Quelli appena elencati sono i teaching point delle minilesson che ho condotto in fase di immersione e che sono state svolte nel corso delle sessioni di scrittura. Normalmente l’attivatore segue la fase di immersione ma, ormai lo sapete, se non sperimento altre strade io non sono contenta. In una delle due prime, durante le ore normalmente destinate alla grammatica o alla lettura, ho proposto una serie di lampi di scrittura a partire dalla lettura ad alta voce di un estratto, ogni volta diverso, di “20 cose. Tutto ciò di cui hai bisogno nella vita”.  Alcuni lampi li ho assegnati per casa; li trovate in questo file.

Nell’altra classe, invece, ho seguito le orme di Lucy Calkins  ed ho lanciato un attivatore classico: la mappa dei luoghi del cuore così come descritta da Jack Gantos.

Terminati i primi attivatori per non disperdere l’entusiasmo dei ragazzi verso il “so what”, che nel frattempo era diventato un intercalare in entrambe le classi, ho chiesto di isolare un semino da ciascuno dei lampi di scrittura o dei luoghi della mappa. Avevo infatti notato che sia nei lampi, sia in associazione ai luoghi, diversi di loro avevano fatto riferimento a più situazioni.

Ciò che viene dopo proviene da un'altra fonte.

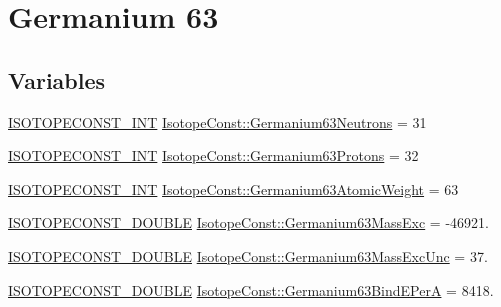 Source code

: \hypertarget{group___isotope_const-_germanium-_ge63}{}\section{Germanium 63}
\label{group___isotope_const-_germanium-_ge63}
\subsection*{Variables}
\begin{DoxyCompactItemize}
\item 
\mbox{\hyperlink{group___isotope_const-_macros_ga5f18360b3e99483a35c32d789e62621c}{I\+S\+O\+T\+O\+P\+E\+C\+O\+N\+S\+T\+\_\+\+I\+NT}} \mbox{\hyperlink{group___isotope_const-_germanium-_ge63_ga6315f141d371d2ea604ee43edb05c72a}{Isotope\+Const\+::\+Germanium63\+Neutrons}} = 31
\item 
\mbox{\hyperlink{group___isotope_const-_macros_ga5f18360b3e99483a35c32d789e62621c}{I\+S\+O\+T\+O\+P\+E\+C\+O\+N\+S\+T\+\_\+\+I\+NT}} \mbox{\hyperlink{group___isotope_const-_germanium-_ge63_gab485852c64e300f2068cba68ffced4aa}{Isotope\+Const\+::\+Germanium63\+Protons}} = 32
\item 
\mbox{\hyperlink{group___isotope_const-_macros_ga5f18360b3e99483a35c32d789e62621c}{I\+S\+O\+T\+O\+P\+E\+C\+O\+N\+S\+T\+\_\+\+I\+NT}} \mbox{\hyperlink{group___isotope_const-_germanium-_ge63_gac2fa1462d7116383885e8cf45a5171f7}{Isotope\+Const\+::\+Germanium63\+Atomic\+Weight}} = 63
\item 
\mbox{\hyperlink{group___isotope_const-_macros_ga8f45a7272ce02c0b4c65c44636ed719a}{I\+S\+O\+T\+O\+P\+E\+C\+O\+N\+S\+T\+\_\+\+D\+O\+U\+B\+LE}} \mbox{\hyperlink{group___isotope_const-_germanium-_ge63_ga8d404e4c70f7060628222bde23159717}{Isotope\+Const\+::\+Germanium63\+Mass\+Exc}} = -\/46921.
\item 
\mbox{\hyperlink{group___isotope_const-_macros_ga8f45a7272ce02c0b4c65c44636ed719a}{I\+S\+O\+T\+O\+P\+E\+C\+O\+N\+S\+T\+\_\+\+D\+O\+U\+B\+LE}} \mbox{\hyperlink{group___isotope_const-_germanium-_ge63_gadd295f1684f13edceb437cbd9bac2a1c}{Isotope\+Const\+::\+Germanium63\+Mass\+Exc\+Unc}} = 37.
\item 
\mbox{\hyperlink{group___isotope_const-_macros_ga8f45a7272ce02c0b4c65c44636ed719a}{I\+S\+O\+T\+O\+P\+E\+C\+O\+N\+S\+T\+\_\+\+D\+O\+U\+B\+LE}} \mbox{\hyperlink{group___isotope_const-_germanium-_ge63_ga01db8930d7c38a3d3604a80aac2ac4e9}{Isotope\+Const\+::\+Germanium63\+Bind\+E\+PerA}} = 8418.
\item 

\end{DoxyCompactItemize}
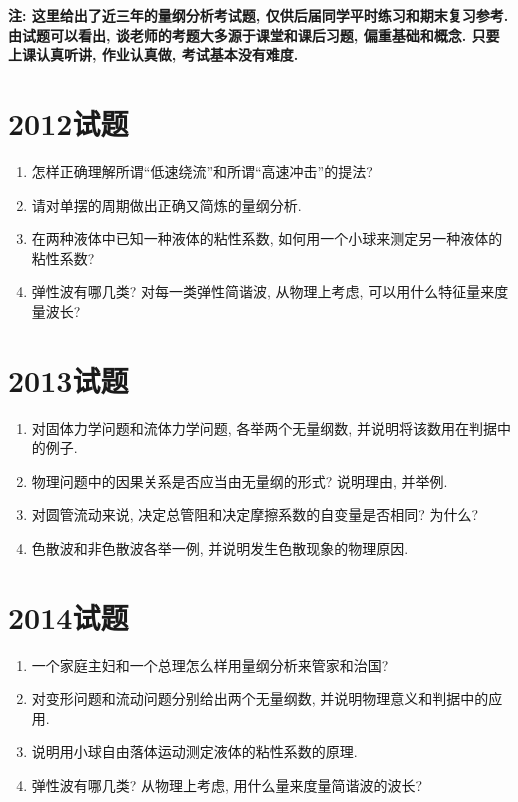 \appendix
\appendixpage

\noindent\textbf{注: 这里给出了近三年的量纲分析考试题, 仅供后届同学平时练习和期末复习参考. 由试题可以看出, 谈老师的考题大多源于课堂和课后习题, 偏重基础和概念. 只要上课认真听讲, 作业认真做, 考试基本没有难度.}

\section{2012试题}
\begin{enumerate}
\item 怎样正确理解所谓``低速绕流''和所谓``高速冲击''的提法?
\item 请对单摆的周期做出正确又简炼的量纲分析.
\item 在两种液体中已知一种液体的粘性系数, 如何用一个小球来测定另一种液体的粘性系数?
\item 弹性波有哪几类? 对每一类弹性简谐波, 从物理上考虑, 可以用什么特征量来度量波长?
\end{enumerate}

\section{2013试题}

\begin{enumerate}
\item 对固体力学问题和流体力学问题, 各举两个无量纲数, 并说明将该数用在判据中的例子.
\item 物理问题中的因果关系是否应当由无量纲的形式? 说明理由, 并举例.
\item 对圆管流动来说, 决定总管阻和决定摩擦系数的自变量是否相同? 为什么?
\item 色散波和非色散波各举一例, 并说明发生色散现象的物理原因.
\end{enumerate}

\section{2014试题}
\begin{enumerate}
\item 一个家庭主妇和一个总理怎么样用量纲分析来管家和治国?
\item 对变形问题和流动问题分别给出两个无量纲数, 并说明物理意义和判据中的应用.
\item 说明用小球自由落体运动测定液体的粘性系数的原理.
\item 弹性波有哪几类? 从物理上考虑, 用什么量来度量简谐波的波长?
\end{enumerate}
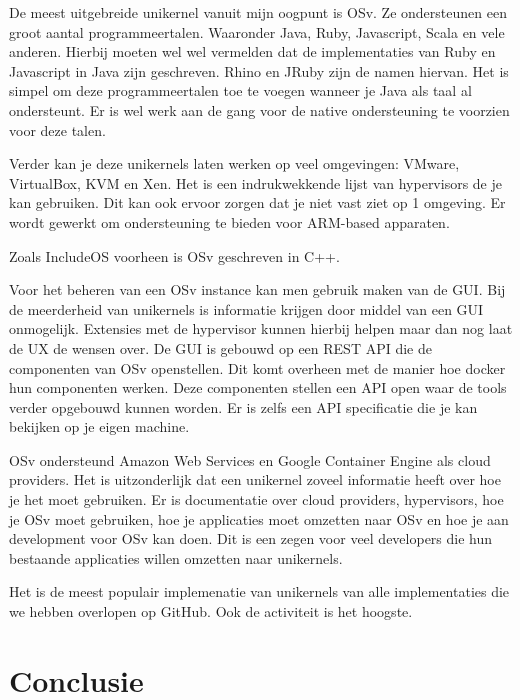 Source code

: \documentclass[pdftex,a4paper,12pt,twoside]{report}
\begin{document}
De meest uitgebreide unikernel vanuit mijn oogpunt is OSv. Ze ondersteunen een groot aantal programmeertalen. Waaronder Java, Ruby, Javascript, Scala en vele anderen. Hierbij moeten wel wel vermelden dat de implementaties van Ruby en Javascript in Java zijn geschreven. Rhino en JRuby zijn de namen hiervan. Het is simpel om deze programmeertalen toe te voegen wanneer je Java als taal al ondersteunt. Er is wel werk aan de gang voor de native ondersteuning te voorzien voor deze talen.

Verder kan je deze unikernels laten werken op veel omgevingen: VMware, VirtualBox, KVM en Xen. Het is een indrukwekkende lijst van hypervisors de je kan gebruiken. Dit kan ook ervoor zorgen dat je niet vast ziet op 1 omgeving. Er wordt gewerkt om ondersteuning te bieden voor ARM-based apparaten.

Zoals IncludeOS voorheen is OSv geschreven in C++. 

Voor het beheren van een OSv instance kan men gebruik maken van de GUI. Bij de meerderheid van unikernels is informatie krijgen door middel van een GUI onmogelijk. Extensies met de hypervisor kunnen hierbij helpen maar dan nog laat de UX de wensen over. De GUI is gebouwd op een REST API die de componenten van OSv openstellen. Dit komt overheen met de manier hoe docker hun componenten werken. Deze componenten stellen een API open waar de tools verder opgebouwd kunnen worden. Er is zelfs een API specificatie die je kan bekijken op je eigen machine.

OSv ondersteund Amazon Web Services en Google Container Engine als cloud providers. Het is uitzonderlijk dat een unikernel zoveel informatie heeft over hoe je het moet gebruiken. Er is documentatie over cloud providers, hypervisors, hoe je OSv moet gebruiken, hoe je applicaties moet omzetten naar OSv en hoe je aan development voor OSv kan doen. 
Dit is een zegen voor veel developers die hun bestaande applicaties willen omzetten naar unikernels.

Het is de meest populair implemenatie van unikernels van alle implementaties die we hebben overlopen op GitHub. Ook de activiteit is het hoogste.

\chapter{Conclusie}
\label{ch:conclusie}







\listoffigures
\listoftables
\end{document}

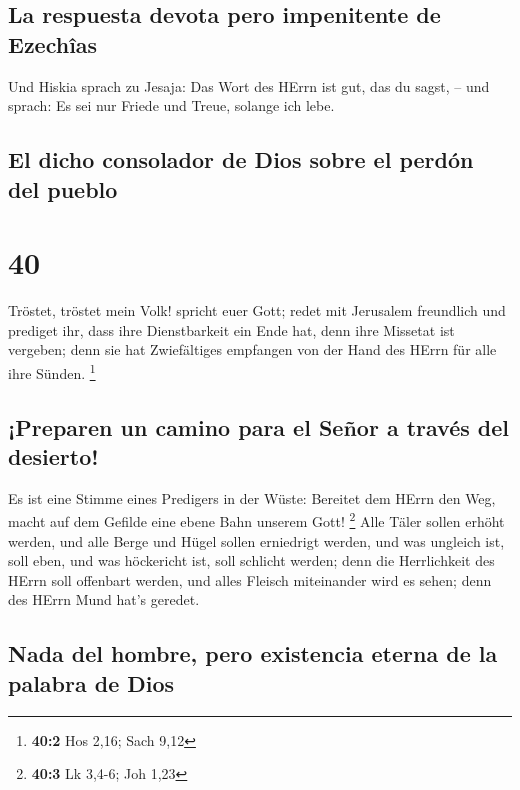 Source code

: \hypertarget{la-respuesta-devota-pero-impenitente-de-ezechuxeeas}{%
\subsection{La respuesta devota pero impenitente de
Ezechîas}\label{la-respuesta-devota-pero-impenitente-de-ezechuxeeas}}

 Und Hiskia sprach zu Jesaja: Das Wort des HErrn ist gut,
das du sagst, -- und sprach: Es sei nur Friede und Treue, solange ich
lebe.

\hypertarget{el-dicho-consolador-de-dios-sobre-el-perduxf3n-del-pueblo}{%
\subsection{El dicho consolador de Dios sobre el perdón del
pueblo}\label{el-dicho-consolador-de-dios-sobre-el-perduxf3n-del-pueblo}}

\hypertarget{section-39}{%
\section{40}\label{section-39}}

 Tröstet, tröstet mein Volk! spricht euer Gott;
 redet mit Jerusalem freundlich und prediget ihr, dass
ihre Dienstbarkeit ein Ende hat, denn ihre Missetat ist vergeben; denn
sie hat Zwiefältiges empfangen von der Hand des HErrn für alle ihre
Sünden. \footnote{\textbf{40:2} Hos 2,16; Sach 9,12}

\hypertarget{preparen-un-camino-para-el-seuxf1or-a-travuxe9s-del-desierto}{%
\subsection{¡Preparen un camino para el Señor a través del
desierto!}\label{preparen-un-camino-para-el-seuxf1or-a-travuxe9s-del-desierto}}

 Es ist eine Stimme eines Predigers in der Wüste: Bereitet
dem HErrn den Weg, macht auf dem Gefilde eine ebene Bahn unserem Gott!
\footnote{\textbf{40:3} Lk 3,4-6; Joh 1,23}  Alle Täler
sollen erhöht werden, und alle Berge und Hügel sollen erniedrigt werden,
und was ungleich ist, soll eben, und was höckericht ist, soll schlicht
werden;  denn die Herrlichkeit des HErrn soll offenbart
werden, und alles Fleisch miteinander wird es sehen; denn des HErrn Mund
hat's geredet.

\hypertarget{nada-del-hombre-pero-existencia-eterna-de-la-palabra-de-dios}{%
\subsection{Nada del hombre, pero existencia eterna de la palabra de
Dios}\label{nada-del-hombre-pero-existencia-eterna-de-la-palabra-de-dios}}


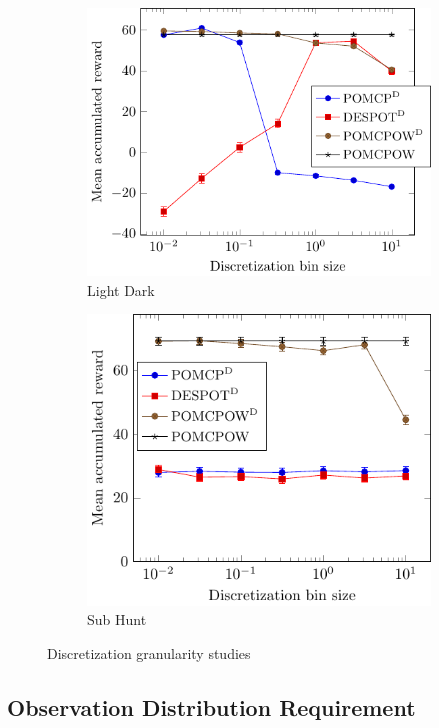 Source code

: \begin{figure}[htb]
    \centering
    \begin{subfigure}{\linewidth}
        \centering
        \includegraphics[width=0.8\linewidth]{media/ld_discretization.pdf}
        \caption{Light Dark} \label{fig:lddisc}
    \end{subfigure}

    \begin{subfigure}{\linewidth}
        \centering
        \includegraphics[width=0.72\linewidth]{media/subhunt_discretization.pdf}
        \caption{Sub Hunt}
        \label{fig:shdisc}
    \end{subfigure}

    \caption{Discretization granularity studies} \label{fig:disc}
\end{figure}



\subsection{Observation Distribution Requirement}

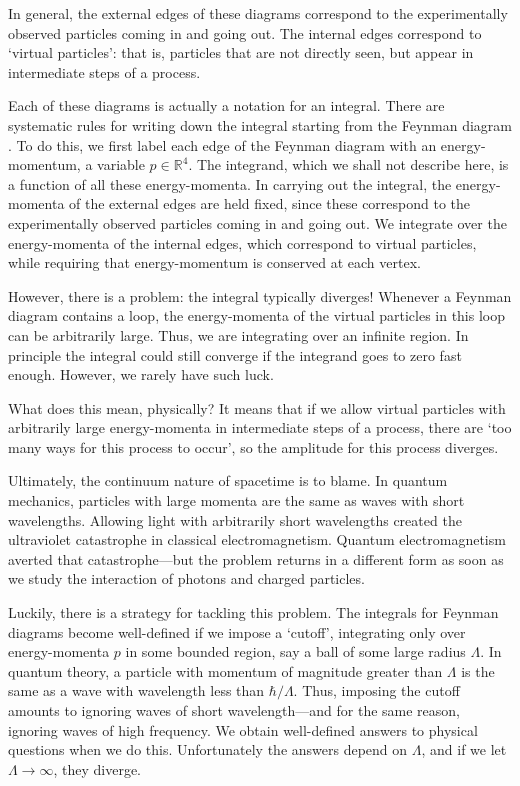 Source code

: \documentclass{article}
\newcommand{\R}{\mathbb{R}}
\begin{document}
In general, the external edges of these diagrams correspond to the experimentally observed particles coming in and going out.  The internal edges correspond to `virtual particles': that is, particles that are not directly seen, but appear in intermediate steps of a process.

Each of these diagrams is actually a notation for an integral. There are systematic rules for writing down the integral starting from the Feynman diagram \cite{IZ,PS}.  To do this, we first label each edge of the Feynman diagram with an energy-momentum, a variable $p \in \R^4$.   The integrand, which we shall not describe here, is a function of all these energy-momenta.  In carrying out the integral, the energy-momenta of the external edges are held fixed, since these correspond to the experimentally observed particles coming in and going out.  We integrate over the energy-momenta of the internal edges, which correspond to virtual particles, while requiring that energy-momentum is conserved at each vertex.  

However, there is a problem: the integral typically diverges!  Whenever a Feynman diagram contains a loop, the energy-momenta of the virtual particles in this loop can be arbitrarily large.  Thus, we are integrating over an infinite region.  In principle the integral could still converge if the integrand goes to zero fast enough.   However, we rarely have such luck.

What does this mean, physically?  It means that if we allow virtual particles with arbitrarily large energy-momenta in intermediate steps of a process, there are `too many ways for this process to occur', so the amplitude for this process diverges.  

Ultimately, the continuum nature of spacetime is to blame.  In quantum mechanics, particles with large momenta are the same as waves with short wavelengths.   Allowing light with arbitrarily short wavelengths created the ultraviolet catastrophe in classical electromagnetism.  Quantum electromagnetism averted that catastrophe---but the problem returns in a different form as soon as we study the interaction of photons and charged particles.

Luckily, there is a strategy for tackling this problem. The integrals for Feynman diagrams become well-defined if we impose a `cutoff', integrating only over energy-momenta $p$ in some bounded region, say a ball of some large radius $\Lambda$.   In quantum theory, a particle with momentum of magnitude greater than $\Lambda$ is the same as a wave with wavelength less than $\hbar/\Lambda$.    Thus, imposing the cutoff amounts to ignoring waves of short wavelength---and for the same reason, ignoring waves of high frequency.   We obtain well-defined answers to physical questions when we do this.  Unfortunately the answers depend on $\Lambda$, and if we let $\Lambda \to \infty$, they diverge.
\end{document}
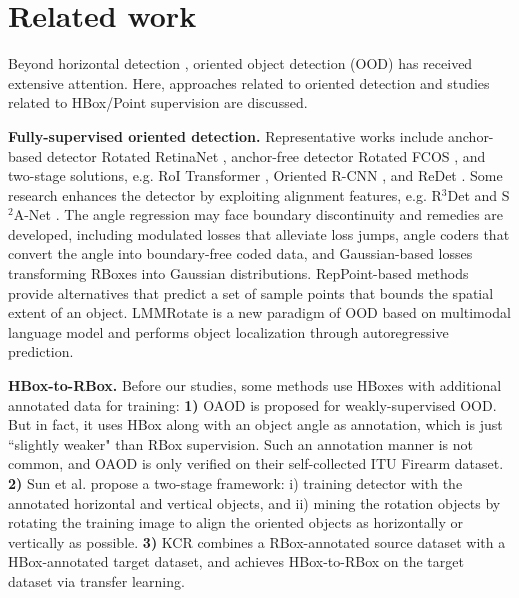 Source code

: \section{Related work}
\label{sec:work}

Beyond horizontal detection \cite{Zhao2019Object, liu2020deep,zheng2024zone}, oriented object detection (OOD) \cite{wen2023comprehensive} has received extensive attention. Here, approaches related to oriented detection and studies related to HBox/Point supervision are discussed.

\textbf{Fully-supervised oriented detection.} Representative works include anchor-based detector Rotated RetinaNet \cite{Lin2017Focal}, anchor-free detector Rotated FCOS \cite{Tian2019FCOS}, and two-stage solutions, e.g. RoI Transformer \cite{Ding2018Learning}, Oriented R-CNN \cite{Xie2021Oriented}, and ReDet \cite{Han2021Redet}. Some research enhances the detector by exploiting alignment features, e.g. R$^3$Det \cite{Yang2021R3Det} and S$^2$A-Net \cite{Han2022Align}. The angle regression may face boundary discontinuity and remedies are developed, including modulated losses \cite{Yang2019SCRDet, Qian2021RSDet} that alleviate loss jumps, angle coders \cite{Yang2020Arbitrary, Yang2021Dense, yu2024boundary} that convert the angle into boundary-free coded data, and Gaussian-based losses \cite{Yang2021Rethinking, Yang2021Learning, yang2023detecting, yang2023kfiou} transforming RBoxes into Gaussian distributions. RepPoint-based methods \cite{Yang2019Reppoints, hou2022grep, li2022oriented} provide alternatives that predict a set of sample points that bounds the spatial extent of an object. LMMRotate \cite{li2025simple} is a new paradigm of OOD based on multimodal language model and performs object localization through autoregressive prediction.

\textbf{HBox-to-RBox.} 
Before our studies, some methods use HBoxes with additional annotated data for training: \textbf{1)} OAOD \cite{iqbal2021leveraging} is proposed for weakly-supervised OOD. But in fact, it uses HBox along with an object angle as annotation, which is just ``slightly weaker" than RBox supervision. Such an annotation manner is not common, and OAOD is only verified on their self-collected ITU Firearm dataset. 
\textbf{2)} Sun et al. \cite{sun2021oriented} propose a two-stage framework: i) training detector with the annotated horizontal and vertical objects, and ii) mining the rotation objects by rotating the training image to align the oriented objects as horizontally or vertically as possible.
\textbf{3)} KCR \cite{zhu2023knowledge} combines a RBox-annotated source dataset with a HBox-annotated target dataset, and achieves HBox-to-RBox on the target dataset via transfer learning.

Per ciascun semino ho poi chiesto di individuare un “so what”, naturalmente dopo aver ricordato le casistiche viste in fase di immersione.  Non ho quindi introdotto da subito i concetti di  argomento e tema ma ho cercato di portare i ragazzi a comprenderli per vie traverse. Negli anni precedenti mi sono resa conto di quanto questo passaggio sia ostico per i ragazzi di prima. Ecco come ha lavorato S. sul suo taccuino.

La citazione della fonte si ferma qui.